There's something so bittersweet about taking my eldest son Thomas to do something new and exciting. This week he has been at the half-term sports club almost every day (he had a day off yesterday as it was just getting a bit much for him, he just wanted to spend one of his holiday days with us doing something relaxing and fun). And my heart has broken every morning as I've said goodbye to him. I have let him go into the sports hall with cuddles and kisses (discreet ones of course, there are loads of other very cool kids there, and I wouldn't want to embarrass my poor little fella!), and I have watched from the window as he valiantly joins in with the game that's in progress, putting on a brave smile, trying to talk to other kids who are not interested in making a new friend because they already have their school friends with them. Thomas has been alone all week, none of his friends from school signed up for the club. Okay, so all that I've described so far has been bitter. I know what he feels, how the shyness rises up from your stomach, through your chest, affecting your breathing, elevating your heart rate, constricting your throat so that you feel you might choke to death, how it causes your vocal chords to do something strange so that when you pluck up the courage to talk you sound like some kind of Frank Oz character!! I see other kids looking at Thomas as if he's a bit odd, or rather ignoring him completely, not even registering his presence in the room. I know that feeling, and it's not nice.
BUT. Thomas keeps trying. Thomas is not daunted. Thomas overcomes his shyness, and ignores the fact that it's hard to fit in, that it's difficult to break into a group of firm friends, that not many people understand his quirkiness and his differentness. And the fact that he is able to stay in a room where all these things are happening makes me feel an overwhelming sense of awe for Thomas. He is amazing. I am proud of him, incredibly. I love that he is a bit odd, that his friends at school are still not sure how to take him, that they look at him like he's weird when he starts telling them a long story about his weekend adventures, but are still fond of him anyway. Eventually his friends will have enough maturity to be able to deal with how they feel about Thomas, and they will learn that he is a loyal and precious friend, and that they wouldn't be without him. They will appreciate his kindness when he takes care of them when they need it.

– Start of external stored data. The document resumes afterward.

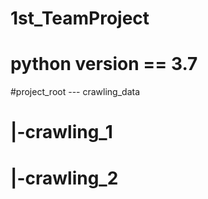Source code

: # 1st_TeamProject

# python version == 3.7

#project_root --- crawling_data
#              |-crawling_1
#              |-crawling_2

It would be the easiest wish in the world, for me to want Thomas to change, to be like every other child so that he can fit in easily and not be looked at the way he is. But I don't really want that. I want him to stay just as he is, perfect. Overcoming the challenges that he does can only serve to make him strong and wise, and that is so important.
Not related to Thomas, but this morning I saw two blackbirds, a collared dove and two goldfinches in my garden, when I was making my coffee (I have started drinking coffee and I don't know why!! I am tempted to buy some proper coffee and get out the cafetiere, what is happening to me?!). I haven't seen a collared dove for a couple of years, so this is a very nice development. This afternoon, because the weather is beautiful today, we will be assembling that new feeding station. We couldn't do it the other day because we ran out of time, and yesterday was a horrible day weather-wise. I will take some pictures of the boys in the garden :)
How I love my blog - even though no-one is following me yet!
Spring is here today. It definitely is. There was frost this morning, but it was evaporating from the fence panels as the sun came up, and was whisping away into the water cycle!